AFRICA

“Voi e il vostro presidente siete stupidi e puzzate come scimmie”, cinese espulso dal Kenya per razzismo

Dal Nostro Corrispondente
Franco Nofori
Mombasa, 9 settembre 2018

L’idillio Cina-Kenya, sembra deteriorarsi giorno dopo giorno, se non ai vertici dei rispettivi Paesi, certamente nei rapporti tra la gente comune. Liu Jiaqi un commerciante cinese di motocicli in Nairobi, si sarebbe lasciato andare a pesanti commenti di natura razzista nei confronti degli africani, includendo in questi giudizi, lo stesso presidente del Kenya, Uhuru Kenyatta. Il fatto sarebbe avvenuto nello scorso mese di giugno, ma è divenuto noto soltanto ieri, grazie a un video apparso sui social network mercoledì scorso. L’uomo è stato arrestato e immediatamente espulso dal paese.

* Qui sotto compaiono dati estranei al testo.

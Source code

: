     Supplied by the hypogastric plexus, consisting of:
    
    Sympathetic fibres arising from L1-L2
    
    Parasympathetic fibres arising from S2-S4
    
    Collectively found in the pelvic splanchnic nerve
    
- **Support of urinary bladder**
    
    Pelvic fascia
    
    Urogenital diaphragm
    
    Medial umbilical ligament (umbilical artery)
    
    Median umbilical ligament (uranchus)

Lou Jiaqi, il giovane imprenditore cinese in stato d’arresto in attesa dell’espulsione

L’azienda di Liu Jiaqi, occupava quattordici keniani e otto cinesi. Lo sprezzante atteggiamento del titolare nei confronti del personale di colore sarebbe stato una costante nei quotidiani rapporti di lavoro, fino ad esplodere nelle dichiarazioni che hanno determinato il suo arresto. Probabilmente insoddisfatto del rendimento di uno dei suoi dipendenti africani, Liu Jiaqi, lo ha affrontato minacciando di licenziarlo e alla richiesta di spiegazioni da parte dell’interessato, avrebbe risposto: “Voi e il vostro presidente puzzate, siete neri, sembrate scimmie, siete poveri e stupidi”. Il video ripreso da un altro dipendente africano – probabilmente all’insaputa dell’imprenditore – conferma la totale veridicità del fatto e ha suscitato l’indignata reazione del pubblico.

L’ambasciata cinese in Kenya ha subito preso le distanze dall’incauto connazionale, asserendo che le sue dichiarazioni non riflettono assolutamente i sentimenti del popolo cinese. Ciò sarebbe confermato dal fatto che malgrado la presenza di cinesi nel Paese si conti in circa diecimila persone, questo è il primo e l’unico arresto effettuato per ragioni di razzismo. Se questo è vero, non significa però che pesanti atteggiamenti discriminatori, da parte cinese nei confronti degli africani, non ci siano mai stati, la differenza è che questi, benché siano stati regolarmente denunciati, non hanno mai prodotto alcuna iniziativa da parte delle autorità locali.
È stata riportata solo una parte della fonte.